Exercise details: Give each record below again, without a single difference.

Source texts of formatted documents:
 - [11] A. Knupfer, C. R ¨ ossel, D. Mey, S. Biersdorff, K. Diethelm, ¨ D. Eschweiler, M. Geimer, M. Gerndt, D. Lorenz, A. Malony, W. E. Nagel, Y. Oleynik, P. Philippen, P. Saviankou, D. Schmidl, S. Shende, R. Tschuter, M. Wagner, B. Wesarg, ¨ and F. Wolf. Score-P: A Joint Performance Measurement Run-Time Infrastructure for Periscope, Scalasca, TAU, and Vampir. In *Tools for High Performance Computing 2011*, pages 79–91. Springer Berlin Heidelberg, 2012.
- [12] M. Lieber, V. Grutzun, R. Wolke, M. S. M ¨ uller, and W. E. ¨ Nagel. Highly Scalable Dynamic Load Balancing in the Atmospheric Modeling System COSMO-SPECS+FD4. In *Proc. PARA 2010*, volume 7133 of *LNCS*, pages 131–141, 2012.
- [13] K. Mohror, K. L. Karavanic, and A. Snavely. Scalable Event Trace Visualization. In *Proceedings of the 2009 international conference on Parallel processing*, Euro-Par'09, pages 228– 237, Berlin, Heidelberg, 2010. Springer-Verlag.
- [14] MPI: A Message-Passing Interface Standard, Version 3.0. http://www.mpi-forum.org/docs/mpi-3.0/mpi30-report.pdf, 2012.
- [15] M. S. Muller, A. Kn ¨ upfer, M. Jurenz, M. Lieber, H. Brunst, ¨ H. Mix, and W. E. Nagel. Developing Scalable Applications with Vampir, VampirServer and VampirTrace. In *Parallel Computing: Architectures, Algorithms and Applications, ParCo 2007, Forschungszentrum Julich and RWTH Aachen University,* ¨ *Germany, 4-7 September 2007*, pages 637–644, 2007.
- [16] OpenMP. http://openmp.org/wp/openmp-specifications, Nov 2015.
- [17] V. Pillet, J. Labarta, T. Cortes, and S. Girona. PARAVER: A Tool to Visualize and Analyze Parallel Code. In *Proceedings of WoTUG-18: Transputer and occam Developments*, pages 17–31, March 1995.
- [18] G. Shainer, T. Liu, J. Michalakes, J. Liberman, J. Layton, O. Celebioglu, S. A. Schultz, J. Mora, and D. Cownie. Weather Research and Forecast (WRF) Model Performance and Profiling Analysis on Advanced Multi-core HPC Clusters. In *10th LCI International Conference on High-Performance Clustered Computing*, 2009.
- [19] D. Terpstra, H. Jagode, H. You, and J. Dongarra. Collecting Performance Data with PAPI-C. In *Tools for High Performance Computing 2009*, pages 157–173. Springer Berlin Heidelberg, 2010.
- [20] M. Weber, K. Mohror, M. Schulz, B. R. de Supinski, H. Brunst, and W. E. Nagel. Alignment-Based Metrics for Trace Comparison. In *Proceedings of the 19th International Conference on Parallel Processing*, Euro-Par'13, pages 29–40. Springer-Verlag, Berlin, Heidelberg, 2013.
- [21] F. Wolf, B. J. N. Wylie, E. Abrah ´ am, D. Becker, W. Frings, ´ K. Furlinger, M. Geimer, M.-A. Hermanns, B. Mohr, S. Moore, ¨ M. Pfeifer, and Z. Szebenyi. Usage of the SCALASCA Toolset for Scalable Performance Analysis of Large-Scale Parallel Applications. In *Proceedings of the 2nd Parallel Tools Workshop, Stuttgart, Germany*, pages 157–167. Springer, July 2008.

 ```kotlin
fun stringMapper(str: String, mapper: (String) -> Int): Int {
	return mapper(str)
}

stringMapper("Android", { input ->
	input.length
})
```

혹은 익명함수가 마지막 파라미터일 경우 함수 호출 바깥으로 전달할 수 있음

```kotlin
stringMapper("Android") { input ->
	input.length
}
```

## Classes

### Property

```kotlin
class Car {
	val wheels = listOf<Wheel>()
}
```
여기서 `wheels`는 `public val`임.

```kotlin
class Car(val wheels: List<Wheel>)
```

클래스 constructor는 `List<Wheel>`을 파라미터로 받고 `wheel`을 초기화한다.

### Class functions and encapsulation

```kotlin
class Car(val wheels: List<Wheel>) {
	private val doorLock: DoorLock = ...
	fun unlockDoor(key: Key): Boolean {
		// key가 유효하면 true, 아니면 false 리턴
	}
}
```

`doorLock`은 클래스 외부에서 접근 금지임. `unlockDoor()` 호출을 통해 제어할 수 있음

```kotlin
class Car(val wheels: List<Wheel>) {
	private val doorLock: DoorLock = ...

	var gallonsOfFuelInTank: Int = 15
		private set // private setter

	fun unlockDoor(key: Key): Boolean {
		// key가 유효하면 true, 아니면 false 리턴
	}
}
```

Reply to the exercise:
 - [11] A. Knupfer, C. R ¨ ossel, D. Mey, S. Biersdorff, K. Diethelm, ¨ D. Eschweiler, M. Geimer, M. Gerndt, D. Lorenz, A. Malony, W. E. Nagel, Y. Oleynik, P. Philippen, P. Saviankou, D. Schmidl, S. Shende, R. Tschuter, M. Wagner, B. Wesarg, ¨ and F. Wolf. Score-P: A Joint Performance Measurement Run-Time Infrastructure for Periscope, Scalasca, TAU, and Vampir. In *Tools for High Performance Computing 2011*, pages 79–91. Springer Berlin Heidelberg, 2012.
- [12] M. Lieber, V. Grutzun, R. Wolke, M. S. M ¨ uller, and W. E. ¨ Nagel. Highly Scalable Dynamic Load Balancing in the Atmospheric Modeling System COSMO-SPECS+FD4. In *Proc. PARA 2010*, volume 7133 of *LNCS*, pages 131–141, 2012.
- [13] K. Mohror, K. L. Karavanic, and A. Snavely. Scalable Event Trace Visualization. In *Proceedings of the 2009 international conference on Parallel processing*, Euro-Par'09, pages 228– 237, Berlin, Heidelberg, 2010. Springer-Verlag.
- [14] MPI: A Message-Passing Interface Standard, Version 3.0. http://www.mpi-forum.org/docs/mpi-3.0/mpi30-report.pdf, 2012.
- [15] M. S. Muller, A. Kn ¨ upfer, M. Jurenz, M. Lieber, H. Brunst, ¨ H. Mix, and W. E. Nagel. Developing Scalable Applications with Vampir, VampirServer and VampirTrace. In *Parallel Computing: Architectures, Algorithms and Applications, ParCo 2007, Forschungszentrum Julich and RWTH Aachen University,* ¨ *Germany, 4-7 September 2007*, pages 637–644, 2007.
- [16] OpenMP. http://openmp.org/wp/openmp-specifications, Nov 2015.
- [17] V. Pillet, J. Labarta, T. Cortes, and S. Girona. PARAVER: A Tool to Visualize and Analyze Parallel Code. In *Proceedings of WoTUG-18: Transputer and occam Developments*, pages 17–31, March 1995.
- [18] G. Shainer, T. Liu, J. Michalakes, J. Liberman, J. Layton, O. Celebioglu, S. A. Schultz, J. Mora, and D. Cownie. Weather Research and Forecast (WRF) Model Performance and Profiling Analysis on Advanced Multi-core HPC Clusters. In *10th LCI International Conference on High-Performance Clustered Computing*, 2009.
- [19] D. Terpstra, H. Jagode, H. You, and J. Dongarra. Collecting Performance Data with PAPI-C. In *Tools for High Performance Computing 2009*, pages 157–173. Springer Berlin Heidelberg, 2010.
- [20] M. Weber, K. Mohror, M. Schulz, B. R. de Supinski, H. Brunst, and W. E. Nagel. Alignment-Based Metrics for Trace Comparison. In *Proceedings of the 19th International Conference on Parallel Processing*, Euro-Par'13, pages 29–40. Springer-Verlag, Berlin, Heidelberg, 2013.
- [21] F. Wolf, B. J. N. Wylie, E. Abrah ´ am, D. Becker, W. Frings, ´ K. Furlinger, M. Geimer, M.-A. Hermanns, B. Mohr, S. Moore, ¨ M. Pfeifer, and Z. Szebenyi. Usage of the SCALASCA Toolset for Scalable Performance Analysis of Large-Scale Parallel Applications. In *Proceedings of the 2nd Parallel Tools Workshop, Stuttgart, Germany*, pages 157–167. Springer, July 2008.

 ```kotlin
fun stringMapper(str: String, mapper: (String) -> Int): Int {
	return mapper(str)
}

stringMapper("Android", { input ->
	input.length
})
```

혹은 익명함수가 마지막 파라미터일 경우 함수 호출 바깥으로 전달할 수 있음

```kotlin
stringMapper("Android") { input ->
	input.length
}
```

## Classes

### Property

```kotlin
class Car {
	val wheels = listOf<Wheel>()
}
```
여기서 `wheels`는 `public val`임.

```kotlin
class Car(val wheels: List<Wheel>)
```

클래스 constructor는 `List<Wheel>`을 파라미터로 받고 `wheel`을 초기화한다.

### Class functions and encapsulation

```kotlin
class Car(val wheels: List<Wheel>) {
	private val doorLock: DoorLock = ...
	fun unlockDoor(key: Key): Boolean {
		// key가 유효하면 true, 아니면 false 리턴
	}
}
```

`doorLock`은 클래스 외부에서 접근 금지임. `unlockDoor()` 호출을 통해 제어할 수 있음

```kotlin
class Car(val wheels: List<Wheel>) {
	private val doorLock: DoorLock = ...

	var gallonsOfFuelInTank: Int = 15
		private set // private setter

	fun unlockDoor(key: Key): Boolean {
		// key가 유효하면 true, 아니면 false 리턴
	}
}
```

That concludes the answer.